Подобный «позитивный» радикализм присутствовал в исследовании довольно густо, в том числе при обсуждении, казалось бы, и таких мало подходящих для этого сюжетов, как содержащийся в вопросе «Что больше свойственно вашим сверстникам: целеустремленность или отсутствие цели?». В этом случае ИОМ «КП» получил целый каскад высказываний типа «Вторую часть вопроса можно было бы и не ставить, это для героев Ремарка» (Т. В-а из г. Ленинграда); «О второй возможности не надо было и писать, так как каждый мыслящий человек имеет цель в жизни» (А. А-в из г. Баку); «Если бы у меня не было цели, я считал бы себя двуногим представителем семейства травоядных. И так каждый» (С. П. из г. Харькова). И — важно отметить — их авторами были отнюдь не только (как в последнем из приведенных суждений) наивные юнцы-школьники; процитированные только что ленинградка Т. В-а, к примеру, была архитектором 29 лет от роду, а бакинец А. А-в — научным сотрудником...
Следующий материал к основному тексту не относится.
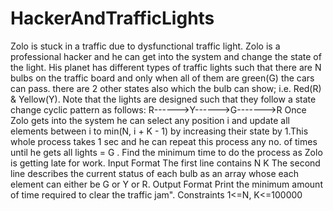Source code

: # HackerAndTrafficLights
Zolo is stuck in a traffic due to dysfunctional traffic light. Zolo is a professional hacker and he can get into the system and change the state of the light. His planet has different types of traffic lights such that there are N bulbs on the traffic board and only when all of them are green(G) the cars can pass. there are 2 other states also which the bulb can show; i.e. Red(R) &amp; Yellow(Y). Note that the lights are designed such that they follow a state change cyclic pattern as follows:  R------>Y------>G------->R Once Zolo gets into the system he can select any position i and update all elements between i to min(N, i + K - 1) by increasing their state by 1.This whole process takes 1 sec and he can repeat this process any no. of times until he gets all lights = G . Find the minimum time to do the process as Zolo is getting late for work. Input Format The first line contains N K The second line describes the current status of each bulb as an array whose each element can either be G or Y or R. Output Format Print the minimum amount of time required to clear the traffic jam". Constraints 1&lt;=N, K&lt;=100000
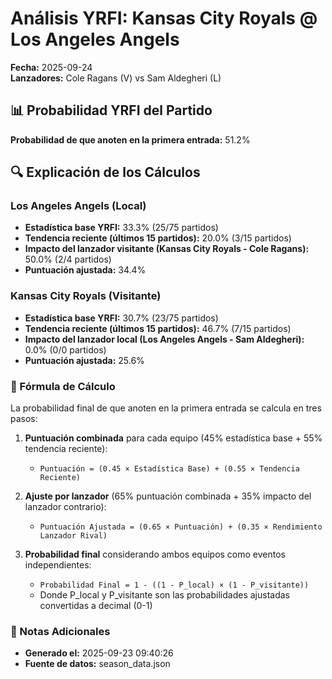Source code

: # Análisis YRFI: Kansas City Royals @ Los Angeles Angels

**Fecha:** 2025-09-24  
**Lanzadores:** Cole Ragans (V) vs Sam Aldegheri (L)

## 📊 Probabilidad YRFI del Partido

**Probabilidad de que anoten en la primera entrada:** 51.2%

## 🔍 Explicación de los Cálculos

### Los Angeles Angels (Local)
- **Estadística base YRFI:** 33.3% (25/75 partidos)
- **Tendencia reciente (últimos 15 partidos):** 20.0% (3/15 partidos)
- **Impacto del lanzador visitante (Kansas City Royals - Cole Ragans):** 50.0% (2/4 partidos)
- **Puntuación ajustada:** 34.4%

### Kansas City Royals (Visitante)
- **Estadística base YRFI:** 30.7% (23/75 partidos)
- **Tendencia reciente (últimos 15 partidos):** 46.7% (7/15 partidos)
- **Impacto del lanzador local (Los Angeles Angels - Sam Aldegheri):** 0.0% (0/0 partidos)
- **Puntuación ajustada:** 25.6%

### 📝 Fórmula de Cálculo

La probabilidad final de que anoten en la primera entrada se calcula en tres pasos:

1. **Puntuación combinada** para cada equipo (45% estadística base + 55% tendencia reciente):
   - `Puntuación = (0.45 × Estadística Base) + (0.55 × Tendencia Reciente)`

2. **Ajuste por lanzador** (65% puntuación combinada + 35% impacto del lanzador contrario):
   - `Puntuación Ajustada = (0.65 × Puntuación) + (0.35 × Rendimiento Lanzador Rival)`

3. **Probabilidad final** considerando ambos equipos como eventos independientes:
   - `Probabilidad Final = 1 - ((1 - P_local) × (1 - P_visitante))`
   - Donde P_local y P_visitante son las probabilidades ajustadas convertidas a decimal (0-1)

### 📌 Notas Adicionales

- **Generado el:** 2025-09-23 09:40:26
- **Fuente de datos:** season_data.json
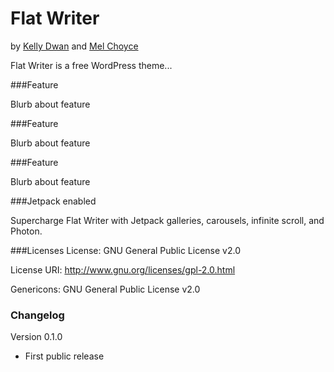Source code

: Flat Writer
===
by [Kelly Dwan](redradar.net) and [Mel Choyce](choycedesign.com)

Flat Writer is a free WordPress theme...

###Feature

Blurb about feature

###Feature

Blurb about feature

###Feature

Blurb about feature

###Jetpack enabled

Supercharge Flat Writer with Jetpack galleries, carousels, infinite scroll, and Photon.


###Licenses
License: GNU General Public License v2.0

License URI: http://www.gnu.org/licenses/gpl-2.0.html

Genericons: GNU General Public License v2.0

### Changelog

Version 0.1.0
* First public release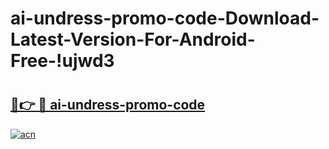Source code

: # ai-undress-promo-code-Download-Latest-Version-For-Android-Free-!ujwd3

# <h2><a href="https://royfoo.esa.edu.pl?title=ai-undress-promo-code&ref=ujwd3">🔗👉 🔴 ai-undress-promo-code</a></h2>

[![acn](https://github.com/user-attachments/assets/0f9c940e-d8b0-45ae-aac7-cd30a18b3e1c)](https://royfoo.esa.edu.pl?title=ai-undress-promo-code&ref=ujwd3)

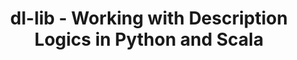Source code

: ---
title: "dl-lib - Working with Description Logics in Python and Scala"

description: "Simple library to work with description logic ontologies from python or scala, without having to learn about OWL terminology. All classes and method names use DL terminology, though one can parse and export to OWL ontologies."

image: /images/artefacts/dl-lib-screenshot.png

category: 'Tools'

keywords:
- 'Library'
- 'OWL'

external_link: https://github.com/PKoopmann/dl-lib

---
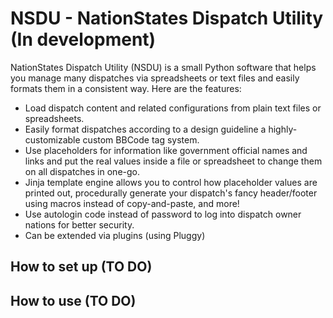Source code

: # NSDU - NationStates Dispatch Utility (In development)
NationStates Dispatch Utility (NSDU) is a small Python software that helps you manage many dispatches via spreadsheets or text files and easily formats them in a consistent way. Here are the features:
* Load dispatch content and related configurations from plain text files or spreadsheets.
* Easily format dispatches according to a design guideline a highly-customizable custom BBCode tag system.
* Use placeholders for information like government official names and links and put the real values inside a file or spreadsheet to change them on all dispatches in one-go.
* Jinja template engine allows you to control how placeholder values are printed out, procedurally generate your dispatch's fancy header/footer using macros instead of copy-and-paste, and more!
* Use autologin code instead of password to log into dispatch owner nations for better security.
* Can be extended via plugins (using Pluggy)

## How to set up (TO DO)

## How to use (TO DO)
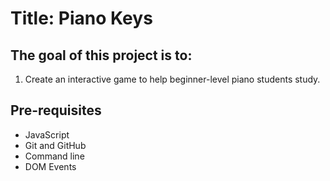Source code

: # Title: Piano Keys

## The goal of this project is to:
1. Create an interactive game to help beginner-level piano students study.

## Pre-requisites
+ JavaScript
+ Git and GitHub
+ Command line
+ DOM Events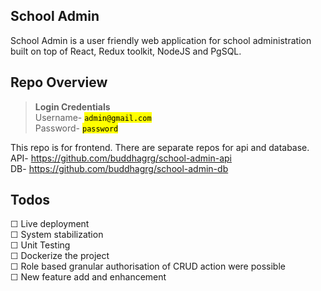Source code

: ## School Admin
School Admin is a user friendly web application for school administration built on top of React, Redux toolkit, NodeJS and PgSQL.

## Repo Overview
> **Login Credentials** \
> Username- <mark>`admin@gmail.com`</mark> \
> Password- <mark>`password`</mark>

This repo is for frontend. There are separate repos for api and database. \
API- https://github.com/buddhagrg/school-admin-api \
DB- https://github.com/buddhagrg/school-admin-db

## Todos
&#9744; Live deployment \
&#9744; System stabilization \
&#9744; Unit Testing \
&#9744; Dockerize the project \
&#9744; Role based granular authorisation of CRUD action were possible \
&#9744; New feature add and enhancement
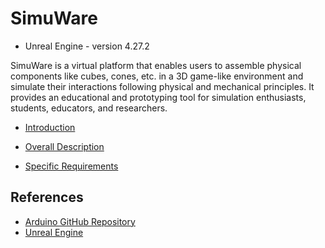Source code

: # SimuWare
- Unreal Engine - version 4.27.2

SimuWare is a virtual platform that enables users to assemble physical components like cubes, cones, etc. in a 3D game-like environment and simulate their interactions following physical and mechanical principles. It provides an educational and prototyping tool for simulation enthusiasts, students, educators, and researchers.

- [Introduction](../Documentation/Introduction.md)


- [Overall Description](../Documentation/Overall_Description.md)

- [Specific Requirements](../Documentation/Specific_Requirements.md)

## References
- [Arduino GitHub Repository](https://github.com/arduino)
- [Unreal Engine](https://www.unrealengine.com/en-US)
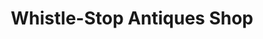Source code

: ---
title: "Whistle-Stop Antiques Shop"
url: /farmington/whistle-stop-antiques-shop/
shop: antiques
---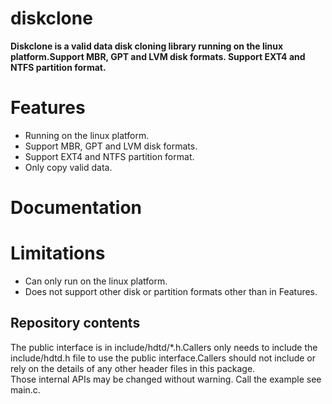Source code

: # diskclone
**Diskclone is a valid data disk cloning library running on the linux platform.Support MBR, GPT and LVM disk formats. Support EXT4 and NTFS partition format.**

# Features
  * Running on the linux platform.
  * Support MBR, GPT and LVM disk formats.
  * Support EXT4 and NTFS partition format.
  * Only copy valid data.
  
# Documentation
  

# Limitations
  * Can only run on the linux platform.
  * Does not support other disk or partition formats other than in Features.
  
## Repository contents

The public interface is in include/hdtd/*.h.Callers only needs to include the 
include/hdtd.h file to use the public interface.Callers should not include or 
rely on the details of any other header files in this package.  
Those internal APIs may be changed without warning.
Call the example see main.c.
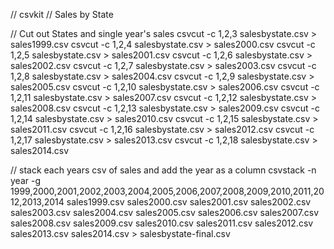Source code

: // csvkit
// Sales by State

// Cut out States and single year's sales
csvcut -c 1,2,3 salesbystate.csv > sales1999.csv
csvcut -c 1,2,4 salesbystate.csv > sales2000.csv
csvcut -c 1,2,5 salesbystate.csv > sales2001.csv
csvcut -c 1,2,6 salesbystate.csv > sales2002.csv
csvcut -c 1,2,7 salesbystate.csv > sales2003.csv
csvcut -c 1,2,8 salesbystate.csv > sales2004.csv
csvcut -c 1,2,9 salesbystate.csv > sales2005.csv
csvcut -c 1,2,10 salesbystate.csv > sales2006.csv
csvcut -c 1,2,11 salesbystate.csv > sales2007.csv
csvcut -c 1,2,12 salesbystate.csv > sales2008.csv
csvcut -c 1,2,13 salesbystate.csv > sales2009.csv
csvcut -c 1,2,14 salesbystate.csv > sales2010.csv
csvcut -c 1,2,15 salesbystate.csv > sales2011.csv
csvcut -c 1,2,16 salesbystate.csv > sales2012.csv
csvcut -c 1,2,17 salesbystate.csv > sales2013.csv
csvcut -c 1,2,18 salesbystate.csv > sales2014.csv

// stack each years csv of sales and add the year as a column
csvstack -n year -g 1999,2000,2001,2002,2003,2004,2005,2006,2007,2008,2009,2010,2011,2012,2013,2014 sales1999.csv sales2000.csv sales2001.csv sales2002.csv sales2003.csv sales2004.csv sales2005.csv sales2006.csv sales2007.csv sales2008.csv sales2009.csv sales2010.csv sales2011.csv sales2012.csv sales2013.csv sales2014.csv > salesbystate-final.csv
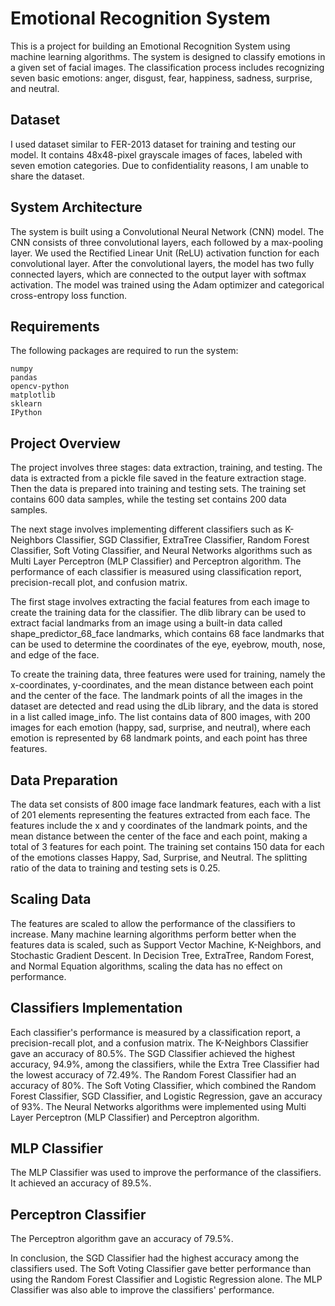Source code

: # Emotional Recognition System

This is a project for building an Emotional Recognition System using machine learning algorithms. The system is designed to classify emotions in a given set of facial images. The classification process includes recognizing seven basic emotions: anger, disgust, fear, happiness, sadness, surprise, and neutral.

## Dataset

I used dataset similar to FER-2013 dataset for training and testing our model. It contains 48x48-pixel grayscale images of faces, labeled with seven emotion categories. Due to confidentiality reasons, I am unable to share the dataset.

## System Architecture

The system is built using a Convolutional Neural Network (CNN) model. The CNN consists of three convolutional layers, each followed by a max-pooling layer. We used the Rectified Linear Unit (ReLU) activation function for each convolutional layer. After the convolutional layers, the model has two fully connected layers, which are connected to the output layer with softmax activation. The model was trained using the Adam optimizer and categorical cross-entropy loss function.

## Requirements

The following packages are required to run the system:

    numpy
    pandas
    opencv-python
    matplotlib
    sklearn
    IPython
    
## Project Overview

The project involves three stages: data extraction, training, and testing. The data is extracted from a pickle file saved in the feature extraction stage. Then the data is prepared into training and testing sets. The training set contains 600 data samples, while the testing set contains 200 data samples.

The next stage involves implementing different classifiers such as K-Neighbors Classifier, SGD Classifier, ExtraTree Classifier, Random Forest Classifier, Soft Voting Classifier, and Neural Networks algorithms such as Multi Layer Perceptron (MLP Classifier) and Perceptron algorithm. The performance of each classifier is measured using classification report, precision-recall plot, and confusion matrix.

The first stage involves extracting the facial features from each image to create the training data for the classifier. The dlib library can be used to extract facial landmarks from an image using a built-in data called shape_predictor_68_face landmarks, which contains 68 face landmarks that can be used to determine the coordinates of the eye, eyebrow, mouth, nose, and edge of the face.

To create the training data, three features were used for training, namely the x-coordinates, y-coordinates, and the mean distance between each point and the center of the face. The landmark points of all the images in the dataset are detected and read using the dLib library, and the data is stored in a list called image_info. The list contains data of 800 images, with 200 images for each emotion (happy, sad, surprise, and neutral), where each emotion is represented by 68 landmark points, and each point has three features.

## Data Preparation

The data set consists of 800 image face landmark features, each with a list of 201 elements representing the features extracted from each face. The features include the x and y coordinates of the landmark points, and the mean distance between the center of the face and each point, making a total of 3 features for each point. The training set contains 150 data for each of the emotions classes Happy, Sad, Surprise, and Neutral. The splitting ratio of the data to training and testing sets is 0.25.

## Scaling Data

The features are scaled to allow the performance of the classifiers to increase. Many machine learning algorithms perform better when the features data is scaled, such as Support Vector Machine, K-Neighbors, and Stochastic Gradient Descent. In Decision Tree, ExtraTree, Random Forest, and Normal Equation algorithms, scaling the data has no effect on performance.

## Classifiers Implementation

Each classifier's performance is measured by a classification report, a precision-recall plot, and a confusion matrix. The K-Neighbors Classifier gave an accuracy of 80.5%. The SGD Classifier achieved the highest accuracy, 94.9%, among the classifiers, while the Extra Tree Classifier had the lowest accuracy of 72.49%. The Random Forest Classifier had an accuracy of 80%. The Soft Voting Classifier, which combined the Random Forest Classifier, SGD Classifier, and Logistic Regression, gave an accuracy of 93%. The Neural Networks algorithms were implemented using Multi Layer Perceptron (MLP Classifier) and Perceptron algorithm.

## MLP Classifier

The MLP Classifier was used to improve the performance of the classifiers. It achieved an accuracy of 89.5%.

## Perceptron Classifier

The Perceptron algorithm gave an accuracy of 79.5%.

In conclusion, the SGD Classifier had the highest accuracy among the classifiers used. The Soft Voting Classifier gave better performance than using the Random Forest Classifier and Logistic Regression alone. The MLP Classifier was also able to improve the classifiers' performance.
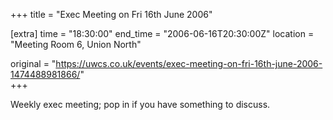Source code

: +++
title = "Exec Meeting on Fri 16th June 2006"

[extra]
time = "18:30:00"
end_time = "2006-06-16T20:30:00Z"
location = "Meeting Room 6, Union North"

original = "https://uwcs.co.uk/events/exec-meeting-on-fri-16th-june-2006-1474488981866/"    
+++

Weekly exec meeting; pop in if you have something to discuss.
Аналогичный по духу радикализм, только со знаком минус, встречался в оценочно-аналитических высказываниях и критиков поколения; практически стопроцентно — среди так называемых нигилистов и прожигателей жизни и довольно часто — среди так называемых разочарованных. Однако достаточно очевидно, что природа заниженной способности объективного восприятия людьми мира, в котором они живут, в этих последних случаях была существенно иной, нежели в случаях «позитивного» максимализма. Там в основе рассматриваемого явления лежало некритическое отношение к опыту других и, как результат, элементарное клиширование встречавшихся на каждом шагу железобетонных формул пропаганды, здесь же — напротив, категорическое неприятие (из-за личного негативного опыта) всякого позитива как выражения «чистой пропаганды», т. е. гипертрофированная оценка своего частного опыта в качестве имеющего всеобщее значение, его некритическая (или недостаточно критическая) экстраполяция на всю вселенную, именуемую «Советской молодежью».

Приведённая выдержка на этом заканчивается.